Pacer train at Manchester Victoria photo © Stephen Craven (cc-by-sa/2.0)

Northern finally began withdrawing its decrepit Pacer trains – dubbed “not so much rolling stock as a laughing stock” – from Greater Manchester’s tracks today.

A spokesman for the train operating company said: “Seven of the units are being retired from the network today never to return.”

But with 100 of the ageing rattlers in use on Northern’s rails, there’s still a long way to go before the buses on train tracks – described by Greater Manchester mayor Andy Burnham as “museum pieces” – are gone for good.

Northern had promised earlier this year that all its Pacers, based on Leyland National buses and built between 1980 and 1987, would be gone by the end of 2019.

But it became evident in early summer that some Pacers would still be running into 2020 – 40 years after the first examples, intended as a short-term solution to a shortage of rolling stock at the time – appeared.

The Northern spokesman explained that delays in the delivery of new trains was impacting on the original plan to retire all the Pacers by the end of this year. However “most” would be gone by then.

So far only 15 of 101 new trains on order – a £500 million investment by Northern – are operational.

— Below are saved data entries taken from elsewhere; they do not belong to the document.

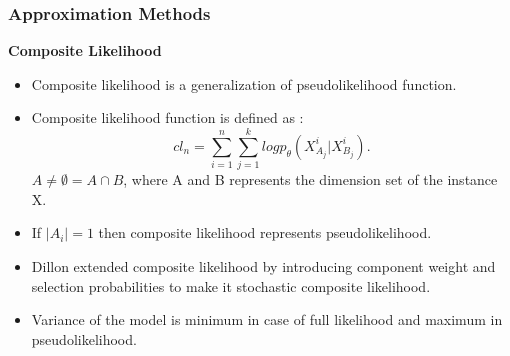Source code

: \documentclass[10pt, blue,subsection=true, compress]{beamer}
\begin{document}
\begin{frame}\frametitle{Approximation Methods}
\begin{block}{\textbf{Composite Likelihood}}
\begin{itemize}
\item Composite likelihood is a generalization of pseudolikelihood function.
\item Composite likelihood function  is defined as :
\begin{equation}
\label{comp}
 cl_n = \sum_{i=1}^n \sum_{j=1}^k log p_{\theta}(X_{A_j}^i | X_{{B_j}}^i). 
\end{equation}
$A \neq \emptyset = A \cap B$, 
where A and B represents the dimension set of the instance X.  
\item If $|A_i| =1$ then composite likelihood represents pseudolikelihood. 
\item Dillon extended composite likelihood by introducing component weight and selection probabilities to make it stochastic composite likelihood.
\item Variance of the model is minimum in case of full likelihood and maximum in pseudolikelihood.
\end{itemize}
\end{block}

\end{frame}

\end{document}

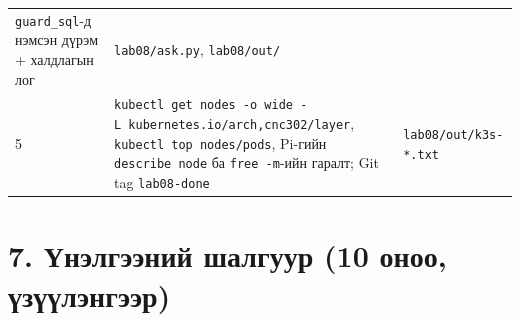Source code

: \begin{longtable}[]{@{}lll@{}}
\begin{minipage}[t]{0.30\columnwidth}
\texttt{guard\_sql}-д нэмсэн дүрэм + халдлагын лог\strut
\end{minipage} & \begin{minipage}[t]{0.30\columnwidth}\raggedright
\texttt{lab08/ask.py}, \texttt{lab08/out/}\strut
\end{minipage}\tabularnewline
\begin{minipage}[t]{0.30\columnwidth}\raggedright
5\strut
\end{minipage} & \begin{minipage}[t]{0.30\columnwidth}\raggedright
\texttt{kubectl\ get\ nodes\ -o\ wide\ -L\ kubernetes.\allowbreak{}io/\allowbreak{}arch,cnc302/\allowbreak{}layer}, \texttt{kubectl\ top\ nodes/\allowbreak{}pods}, Pi-гийн \texttt{describe\ node} ба \texttt{free\ -m}-ийн гаралт; Git tag \texttt{lab08-done}\strut
\end{minipage} & \begin{minipage}[t]{0.30\columnwidth}\raggedright
\texttt{lab08/\allowbreak{}out/\allowbreak{}k3s-*.\allowbreak{}txt}\strut
\end{minipage}\tabularnewline
\bottomrule
\end{longtable}\endgroup

\hypertarget{ux4afux43dux44dux43bux433ux44dux44dux43dux438ux439-ux448ux430ux43bux433ux443ux443ux440-10-ux43eux43dux43eux43e-ux4afux437ux4afux4afux43bux44dux43dux433ux44dux44dux440}{%
\section{7. Үнэлгээний шалгуур (10 оноо, үзүүлэнгээр)}\label{ux4afux43dux44dux43bux433ux44dux44dux43dux438ux439-ux448ux430ux43bux433ux443ux443ux440-10-ux43eux43dux43eux43e-ux4afux437ux4afux4afux43bux44dux43dux433ux44dux44dux440}}


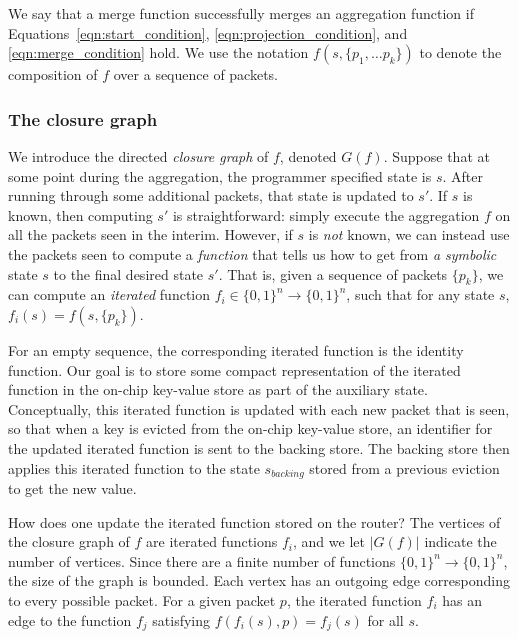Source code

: We say that a merge function successfully merges an aggregation function if
Equations~\ref{eqn:start_condition}, \ref{eqn:projection_condition}, and
\ref{eqn:merge_condition} hold. We use the notation $f(s, \{p_1, \ldots p_k\})$
to denote the composition of $f$ over a sequence of packets. 

\subsubsection{The closure graph}
\label{ss:closure}

We introduce the directed \emph{closure graph} of $f$, denoted $G(f)$. Suppose
that at some point during the aggregation, the programmer specified state is
$s$. After running through some additional packets, that state is updated to
$s'$. If $s$ is known, then computing $s'$ is straightforward: simply execute
the aggregation $f$ on all the packets seen in the interim. However, if $s$ is
\emph{not} known, we can instead use the packets seen to compute a {\em function}
that tells us how to get from \emph{a symbolic} state $s$ to the final desired
state $s'$. That is, given a sequence of packets $\{p_k\}$, we can compute an
\emph{iterated} function $f_i \in \{0,1\}^n \rightarrow \{0,1\}^n$, such that
for any state $s$, $f_i(s) = f(s, \{p_k\})$.

For an empty sequence, the corresponding iterated function is the identity
function.  Our goal is to store some compact representation of the iterated
function in the on-chip key-value store as part of the auxiliary state.
Conceptually, this iterated function is updated with each new packet that is
seen, so that when a key is evicted from the on-chip key-value store, an
identifier for the updated iterated function is sent to the backing store.  The
backing store then applies this iterated function to the state $s_{backing}$
stored from a previous eviction to get the new value.

How does one update the iterated function stored on the router? The vertices of
the closure graph of $f$ are iterated functions $f_i$, and we let $|G(f)|$
indicate the number of vertices. Since there are a finite number of functions
$\{0, 1\}^n \rightarrow \{0, 1\}^n$, the size of the graph is bounded.  Each
vertex has an outgoing edge corresponding to every possible packet. For a given
packet $p$, the iterated function $f_i$ has an edge to the function $f_j$
satisfying $f(f_i(s), p) = f_j(s)$ for all $s$.

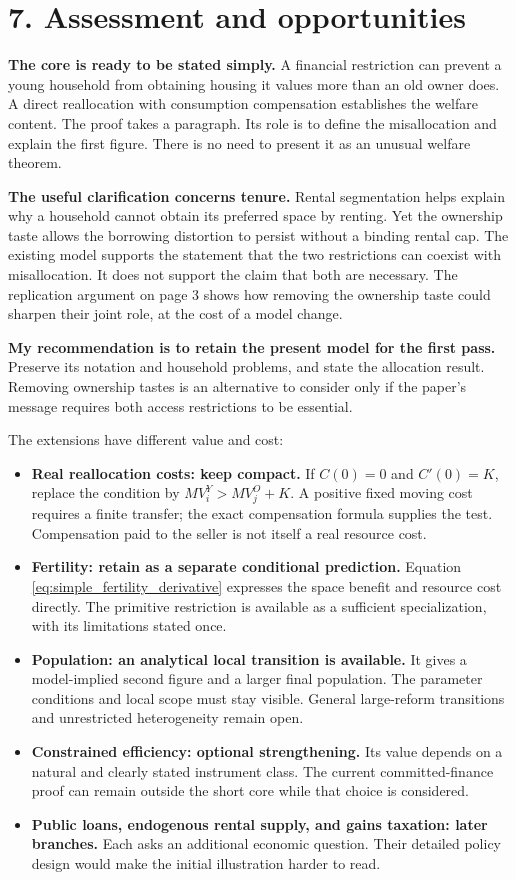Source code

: \documentclass[11pt]{article}
\newcommand{\pageheading}[1]{\section*{#1}}
\begin{document}
\newpage
\pageheading{7. Assessment and opportunities}

\textbf{The core is ready to be stated simply.} A financial restriction can
prevent a young household from obtaining housing it values more than an old
owner does. A direct reallocation with consumption compensation establishes
the welfare content. The proof takes a paragraph. Its role is to define the
misallocation and explain the first figure. There is no need to present it as
an unusual welfare theorem.

\textbf{The useful clarification concerns tenure.} Rental segmentation helps
explain why a household cannot obtain its preferred space by renting. Yet the
ownership taste allows the borrowing distortion to persist without a binding
rental cap. The existing model supports the statement that the two restrictions
can coexist with misallocation. It does not support the claim that both are
necessary. The replication argument on page 3 shows how removing the ownership
taste could sharpen their joint role, at the cost of a model change.

\textbf{My recommendation is to retain the present model for the first pass.}
Preserve its notation and household problems, and state the allocation result.
Removing ownership tastes is an alternative to consider only if the paper's
message requires both access restrictions to be essential.

The extensions have different value and cost:
\begin{itemize}
\item \textbf{Real reallocation costs: keep compact.} If
  $C(0)=0$ and $C'(0)=K$, replace the condition by
  $MV_i^Y>MV_j^O+K$. A positive fixed moving cost requires a finite transfer;
  the exact compensation formula supplies the test. Compensation paid to the
  seller is not itself a real resource cost.
\item \textbf{Fertility: retain as a separate conditional prediction.}
  Equation \eqref{eq:simple_fertility_derivative} expresses the space benefit
  and resource cost directly. The primitive restriction is available as a
  sufficient specialization, with its limitations stated once.
\item \textbf{Population: an analytical local transition is available.}
  It gives a model-implied second figure and a larger final population.
  The parameter conditions and local scope must stay visible. General
  large-reform transitions and unrestricted heterogeneity remain open.
\item \textbf{Constrained efficiency: optional strengthening.} Its value
  depends on a natural and clearly stated instrument class. The current
  committed-finance proof can remain outside the short core while that choice
  is considered.
\item \textbf{Public loans, endogenous rental supply, and gains taxation:
  later branches.} Each asks an additional economic question. Their detailed
  policy design would make the initial illustration harder to read.
\end{itemize}
\end{document}
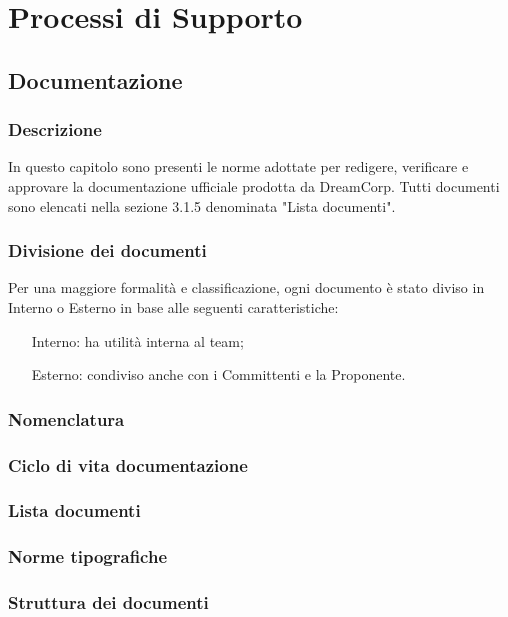 \section{Processi di Supporto}

\subsection{Documentazione}
\subsubsection{Descrizione}
In questo capitolo sono presenti le norme adottate per redigere, verificare e approvare la documentazione ufficiale prodotta da DreamCorp. Tutti documenti sono elencati nella sezione 3.1.5 denominata "Lista documenti".
\subsubsection{Divisione dei documenti}
Per una maggiore formalità e classificazione, ogni documento è stato diviso in Interno o Esterno in base alle seguenti caratteristiche:
\begin{itemize}
	\item[Interno:] ha utilità interna al team;
	\item[Esterno:] condiviso anche con i Committenti e la Proponente.
\end{itemize}
\subsubsection{Nomenclatura}

\subsubsection{Ciclo di vita documentazione}

\subsubsection{Lista documenti}

\subsubsection{Norme tipografiche}

\subsubsection{Struttura dei documenti}

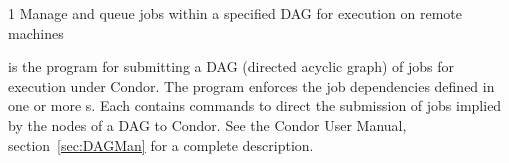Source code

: \begin{ManPage}{\label{man-condor-submit-dag}}{1}
{Manage and queue jobs within a specified DAG for execution on remote machines}
\Synopsis {}



\Description

 is the program for submitting a DAG (directed
acyclic graph) of jobs for execution under Condor.
The program enforces the job dependencies defined
in one or more s.
Each  contains commands
to direct the submission of jobs implied by the nodes
of a DAG to Condor.
See the Condor User Manual, section~\ref{sec:DAGMan} for a complete
description.


\end{ManPage}

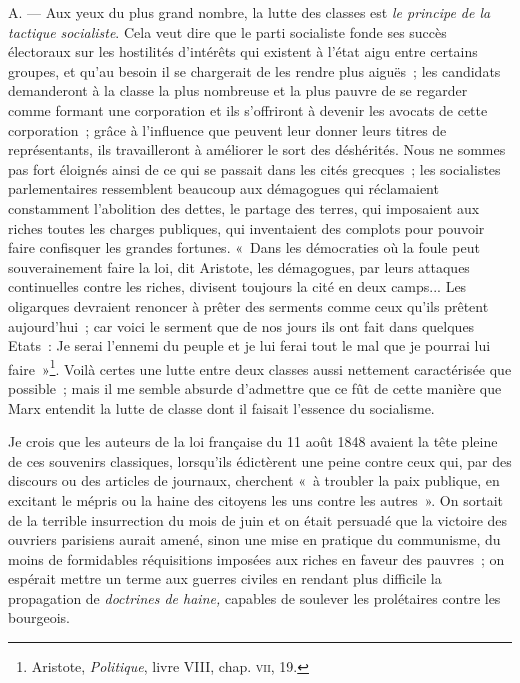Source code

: \documentclass[french,twoside]{book} %
\begin{document}
\noindent A. — Aux yeux du plus grand nombre, la lutte des classes est \emph{le principe de la tactique socialiste}. Cela veut dire que le parti socialiste fonde ses succès électoraux sur les hostilités d’intérêts qui existent à l’état aigu entre certains groupes, et qu’au besoin il se chargerait de les rendre plus aiguës ; les candidats demanderont à la classe la plus nombreuse et la plus pauvre de se regarder comme formant une corporation et ils s’offriront à devenir  les avocats de cette corporation ; grâce à l’influence que peuvent leur donner leurs titres de représentants, ils travailleront à améliorer le sort des déshérités. Nous ne sommes pas fort éloignés ainsi de ce qui se passait dans les cités grecques ; les socialistes parlementaires ressemblent beaucoup aux démagogues qui réclamaient constamment l’abolition des dettes, le partage des terres, qui imposaient aux riches toutes les charges publiques, qui inventaient des complots pour pouvoir faire confisquer les grandes fortunes. « Dans les démocraties où la foule peut souverainement faire la loi, dit Aristote, les démagogues, par leurs attaques continuelles contre les riches, divisent toujours la cité en deux camps... Les oligarques devraient renoncer à prêter des serments comme ceux qu’ils prêtent aujourd’hui ; car voici le serment que de nos jours ils ont fait dans quelques Etats : Je serai l’ennemi du peuple et je lui ferai tout le mal que je pourrai lui faire »\footnote{ \noindent Aristote, \emph{Politique}, livre VIII, chap. {\scshape vii}, 19.
 }. Voilà certes une lutte entre deux classes aussi nettement caractérisée que possible ; mais il me semble absurde d’admettre que ce fût de cette manière que Marx entendit la lutte de classe dont il faisait l’essence du socialisme.\par
Je crois que les auteurs de la loi française du 11 août 1848 avaient la tête pleine de ces souvenirs classiques, lorsqu’ils édictèrent une peine contre ceux qui, par des discours ou des articles de journaux, cherchent « à troubler la paix publique, en excitant le mépris ou la haine des citoyens les uns contre les autres ». On sortait de la  terrible insurrection du mois de juin et on était persuadé que la victoire des ouvriers parisiens aurait amené, sinon une mise en pratique du communisme, du moins de formidables réquisitions imposées aux riches en faveur des pauvres ; on espérait mettre un terme aux guerres civiles en rendant plus difficile la propagation de \emph{doctrines de haine,} capables de soulever les prolétaires contre les bourgeois.\par
\end{document}

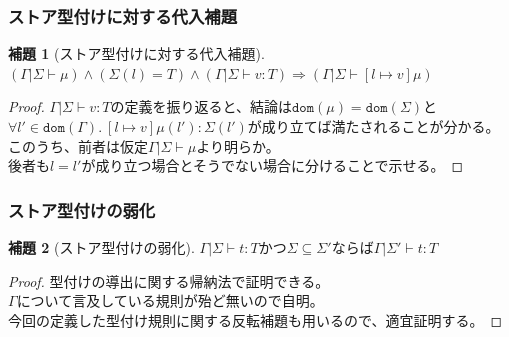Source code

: \documentclass[dvipdfmx,cjk,xcolor=dvipsnames,envcountsect,notheorems]{beamer}
\theoremstyle{definition}
\newtheorem{lemma}{補題}
\begin{document}
\begin{frame}
	\frametitle{ストア型付けに対する代入補題}
	\Large
  \renewcommand{\thelemma}{13.5.5}
	\begin{lemma}[ストア型付けに対する代入補題]
		$(\Gamma | \Sigma \vdash \mu) \land (\Sigma(l)=T) \land (\Gamma | \Sigma \vdash v : T) \Rightarrow (\Gamma | \Sigma \vdash [l \mapsto v]\mu)$
	\end{lemma}
	\begin{proof}
		$\Gamma | \Sigma \vdash v : T$の定義を振り返ると、結論は$\texttt{dom}(\mu)=\texttt{dom}(\Sigma)$と$\forall l' \in \texttt{dom}(\Gamma).~[l \mapsto v]\mu (l') : \Sigma(l')$が成り立てば満たされることが分かる。\\
		このうち、前者は仮定$\Gamma | \Sigma \vdash \mu$より明らか。\\
		後者も$l=l'$が成り立つ場合とそうでない場合に分けることで示せる。
	\end{proof}
\end{frame}

\begin{frame}
	\frametitle{ストア型付けの弱化}
	\Large
  \renewcommand{\thelemma}{13.5.6}
	\begin{lemma}[ストア型付けの弱化]
		$\Gamma | \Sigma \vdash t : T$かつ$\Sigma \subseteq \Sigma'$ならば$\Gamma | \Sigma' \vdash t : T$
	\end{lemma}
	\begin{proof}
		型付けの導出に関する帰納法で証明できる。\\
		$\Gamma$について言及している規則が殆ど無いので自明。\\
		今回の定義した型付け規則に関する反転補題も用いるので、適宜証明する。
	\end{proof}
\end{frame}
\end{document}
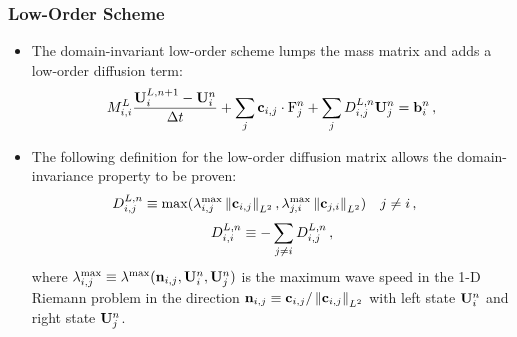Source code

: \documentclass{beamer} \useoutertheme{infolines}
\begin{document}
\begin{frame}
\frametitle{Low-Order Scheme}

\begin{itemize}
  \item The domain-invariant low-order scheme lumps the mass matrix and adds
    a low-order diffusion term:
    \begin{equation}
      \lumpedmassentry
        \frac{\solutionvector_i^{L,n+1}-\solutionvector_i^n}{\dt}
        + \sum_j\gradiententry\cdot\consfluxinterpolant_j^n
        + \sum_j\diffusionmatrixletter\ij^{L,n}\solutionvector_j^n
        = \ssrhs_i^n \eqc
    \end{equation}
  \item The following definition for the low-order diffusion matrix allows
    the domain-invariance property to be proven:
    \begin{equation}
      \diffusionmatrixletter^{L,n}\ij \equiv
        \max(\maxwavespeed\ij\ltwonorm{\mathbf{\gradientmatrixletter}\ij},
          \maxwavespeed\ji\ltwonorm{\mathbf{\gradientmatrixletter}\ji})
      \quad j\ne i \eqc \quad
    \end{equation}
    \begin{equation}
      D^{L,n}_{i,i} \equiv
        -\sum\limits_{j\ne i}D^{L,n}_{i,j}
      \,,
    \end{equation}
   where $\maxwavespeed\ij \equiv \maxwavespeed(
   \normalvector\ij,\solutionvector_i^n,\solutionvector_j^n)$
   is the maximum wave speed in the 1-D Riemann problem in the direction
   $\mathbf{n}_{i,j} \equiv \mathbf{c}_{i,j} /
   \left\|\mathbf{c}_{i,j}\right\|_{L^2}$
   with left state $\mathbf{U}_i^n$ and right state $\mathbf{U}_j^n$.
\end{itemize}

\end{frame}
\end{document}
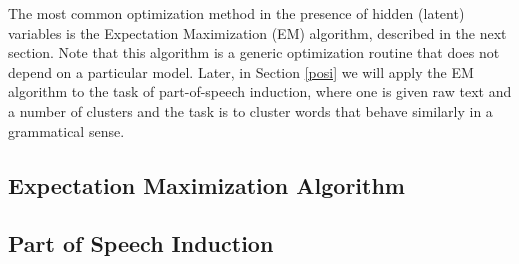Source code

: The most common optimization method in the presence of hidden (latent) variables is the Expectation Maximization (EM) algorithm, described in the next section. Note that this algorithm is a generic optimization routine that does not depend on a particular model. Later, in Section \ref{posi} we will apply the EM algorithm to the task of part-of-speech induction, where one is given raw text and a number of clusters and the task is to cluster words that behave similarly in a grammatical sense. 

\subsection{\label{em}Expectation Maximization Algorithm}




\subsection{\label{posi}Part of Speech Induction}




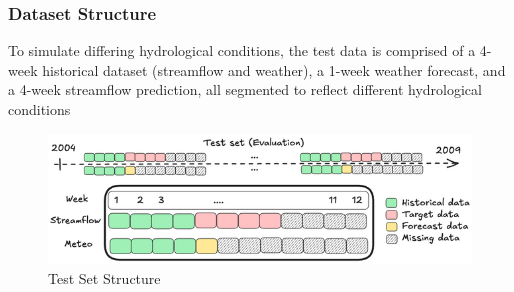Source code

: \documentclass[ruler]{CUP-JNL-EDS}%
\begin{document}
\subsubsection*{Dataset Structure}
To simulate differing hydrological conditions, the test data is comprised of a 4-week historical dataset (streamflow and weather), a 1-week weather forecast, and 
a 4-week streamflow prediction, all segmented to reflect different hydrological conditions
\begin{figure}[htbp]
    \includegraphics[width=1.0\textwidth]{./assets/images/test-set-explained.png}
    \caption{Test Set Structure}
    \label{fig:test_set_distribution}
\end{figure} 
\end{document}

The new Class 195 diesels and class 331 electrics are being built in Spain.

New trains are in service on Northern routes between Leeds and Doncaster, Cumbria and Manchester and Liverpool and Manchester Airport

Pacer trains are still used frequently on the mid-Cheshire line between Manchester and Chester and on some services between Wigan and Alderley Edge.

But even when the Pacers are finally gone from the railway tracks, we still may not have seen the back of them.

In what must be one of the most bizarre proposals ever to emerge from the Department of Transport, officials suggested that carriages could be found new uses as village halls and community cafés.

Launching the scheme, rail minister Andrew Jones said: “Through this competition we can ensure that the Pacer can be transformed to serve a community near where it carried passengers in an entirely different way.

“What we need now are creative and exciting proposals from the public, alongside ideas from businesses keen to support this competition, as we say goodbye to Pacers on our railway.”

The idea, however, was met by derision.

Jonathan Reynolds, MP for Stalybridge and Hyde, told the Manchester Evening News: “My personal suggestion would be to invite my fed up constituents to dismantle them piece by piece – a bit like when the Berlin wall came down.”